Shamsa medallions were decorative illuminated rosettes used most frequently as frontispieces in books, especially Korans, where the owner or patron of the book is celebrated by name in the center. They were used particularly in Qur’ans due to the fact that images of animals or people were strictly forbidden and they were an allowable elegant form of decoration for the holy manuscripts. There are many examples to be found in the manuscript arts of the East during the Safavid Persian Dynasty (1501-1722) time frame including those of the Ottoman Turks as well as Indian artists.
This particular shamsa medallion was designed by the hand of another artist, but traced & then illuminated by my own hand with mostly period pigments. This is a very period methodology as the complete production of an illustration could involve many people including painters, assistants, gold-sprinklers, etc (Canby). The design of the medallion is based on an extant piece from Safavid Persia out of the Emperor Akbar’s Khamsa of Nizami circa 1580-1590. Unfortunately, the photograph of the original shamsa is in black and white but you will find a copy of it depicted in my appendix.
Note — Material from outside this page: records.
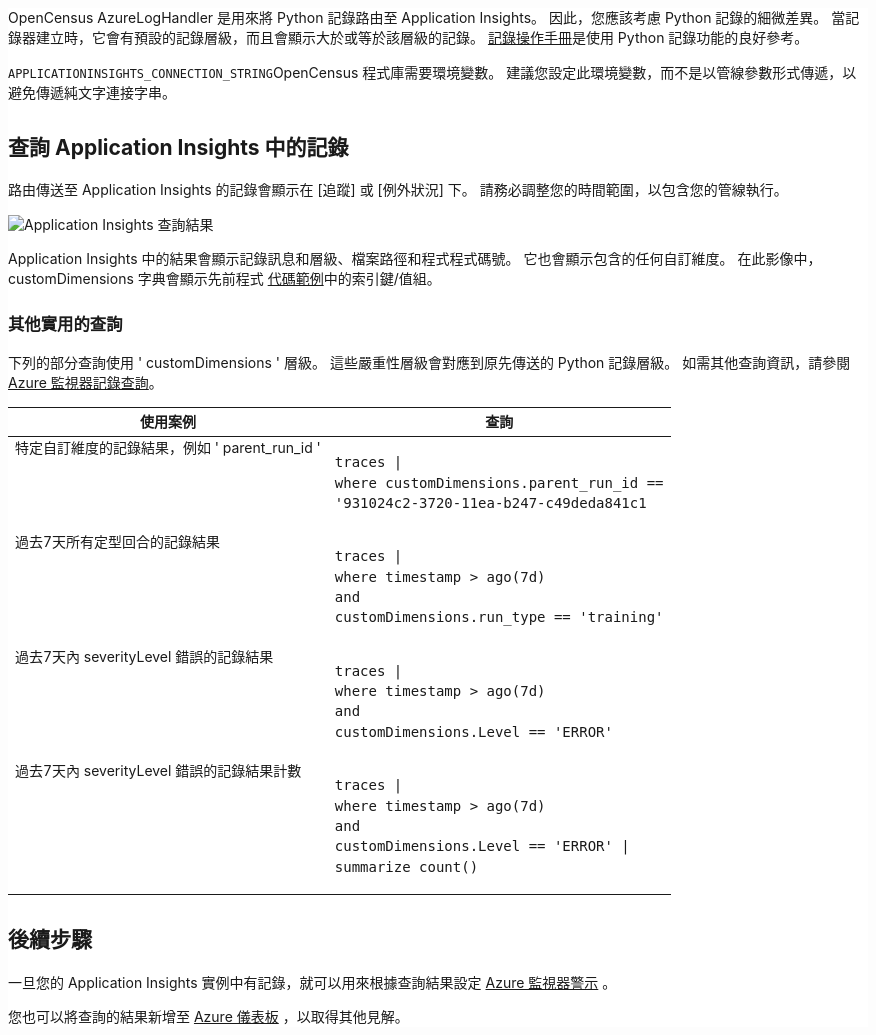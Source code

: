 OpenCensus AzureLogHandler 是用來將 Python 記錄路由至 Application Insights。 因此，您應該考慮 Python 記錄的細微差異。 當記錄器建立時，它會有預設的記錄層級，而且會顯示大於或等於該層級的記錄。 [記錄操作手冊](https://docs.python.org/3/howto/logging-cookbook.html)是使用 Python 記錄功能的良好參考。

`APPLICATIONINSIGHTS_CONNECTION_STRING`OpenCensus 程式庫需要環境變數。 建議您設定此環境變數，而不是以管線參數形式傳遞，以避免傳遞純文字連接字串。

## <a name="querying-logs-in-application-insights"></a>查詢 Application Insights 中的記錄

路由傳送至 Application Insights 的記錄會顯示在 [追蹤] 或 [例外狀況] 下。 請務必調整您的時間範圍，以包含您的管線執行。

![Application Insights 查詢結果](./media/how-to-debug-pipelines-application-insights/traces-application-insights-query.png)

Application Insights 中的結果會顯示記錄訊息和層級、檔案路徑和程式程式碼號。 它也會顯示包含的任何自訂維度。 在此影像中，customDimensions 字典會顯示先前程式 [代碼範例](#creating-a-custom-dimensions-dictionary)中的索引鍵/值組。

### <a name="additional-helpful-queries"></a>其他實用的查詢

下列的部分查詢使用 ' customDimensions ' 層級。 這些嚴重性層級會對應到原先傳送的 Python 記錄層級。 如需其他查詢資訊，請參閱 [Azure 監視器記錄查詢](/azure/data-explorer/kusto/query/)。

| 使用案例                                                               | 查詢                                                                                              |
|------------------------------------------------------------------------|----------------------------------------------------------------------------------------------------|
| 特定自訂維度的記錄結果，例如 ' parent_run_id ' | <pre>traces \| <br>where customDimensions.parent_run_id == '931024c2-3720-11ea-b247-c49deda841c1</pre> |
| 過去7天所有定型回合的記錄結果                     | <pre>traces \| <br>where timestamp > ago(7d) <br>and customDimensions.run_type == 'training'</pre>           |
| 過去7天內 severityLevel 錯誤的記錄結果              | <pre>traces \| <br>where timestamp > ago(7d) <br>and customDimensions.Level == 'ERROR'                     |
| 過去7天內 severityLevel 錯誤的記錄結果計數     | <pre>traces \| <br>where timestamp > ago(7d) <br>and customDimensions.Level == 'ERROR' \| <br>summarize count()</pre> |

## <a name="next-steps"></a>後續步驟

一旦您的 Application Insights 實例中有記錄，就可以用來根據查詢結果設定 [Azure 監視器警示](../azure-monitor/platform/alerts-overview.md#what-you-can-alert-on) 。

您也可以將查詢的結果新增至 [Azure 儀表板](../azure-monitor/learn/tutorial-app-dashboards.md#add-logs-query) ，以取得其他見解。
Persian painters mixed a dazzling range of hues utilizing minerals, inorganic and organic materials including but not limited to gold, silver, lapis lazuli, cinnabar, orpiment, malachite, indigo, azurite, verdigris, vermillion, red and white leads, red-brown iron oxide, carmine from the kermes insect, carbon and some unidentified plant dyes (Canby). However, in Persian Painting, Canby shares that expense and availability of materials dictated the choice of pigment types so substitutes for various pigments was not uncommon. I mixed my own period hues by combining a small amount of water & my pigments with gum arabic, which in the late 16th century Persian painters adopted as a binding medium (Canby). I used a ratio of 2 parts pigment to 1 part gum arabic & enough water to muddle. Please find a table of colors, period material and my own materials in my documentation.
How this piece was illuminated
"In Iran, the hair particularly favoured for artists’ brushes was that of long-haired white cats which were especially bred for the purpose, but squirrel hair was also used. The hairs were tied into a bundle and then fitted into a quill, preferably one taken from a wing of a pigeon (Titley)." I have utilized modern paint brushes for this purpose for a variety of reasons including time, cost, efficiency and the unfortunate happenstance that my cat happens to be short-haired.
I inspected the hue combinations used in a variety of shamsas illuminated in Safavid Persia as well as Ottoman Turkey to determine what the medallion should look like. Some of these examples included shamsas 1 and 3 as seen in this documentation as well as the original extant piece from Emperor Akbar’s Khamsa of Nizami. The original I studied from is a black and white photograph which only lends itself to showing whether light or dark shades were used in each area of the piece. While this made illuminating the piece challenging, it also allowed me more creativity with my color choices. I chose to use the lapis lazuli and gold ochre as my base colors and utilized the glauconite, hematite, carbon black, turquoise green mix and permanent white for accents as well as shading.
Baker, Amy. "Common Medieval Pigments". Austin, TX. 2005
Canby, Sheila R. Persian Painting. Trustees of the British Museum. London, UK. 1993
Matthews, Rory. "Illustrations from the Padshahnama c.1630-40". The Royal Collection Royal Palaces, Residences and Art Collection. 2006 Her Majesty Queen Elizabeth II. 7 June 2007. http://www.royalcollection.org.uk/eGallery/object.asp?detail=scrapbook&…
Titley, Norah M. Persian Miniature Painting. First University of Texas Press. 1984.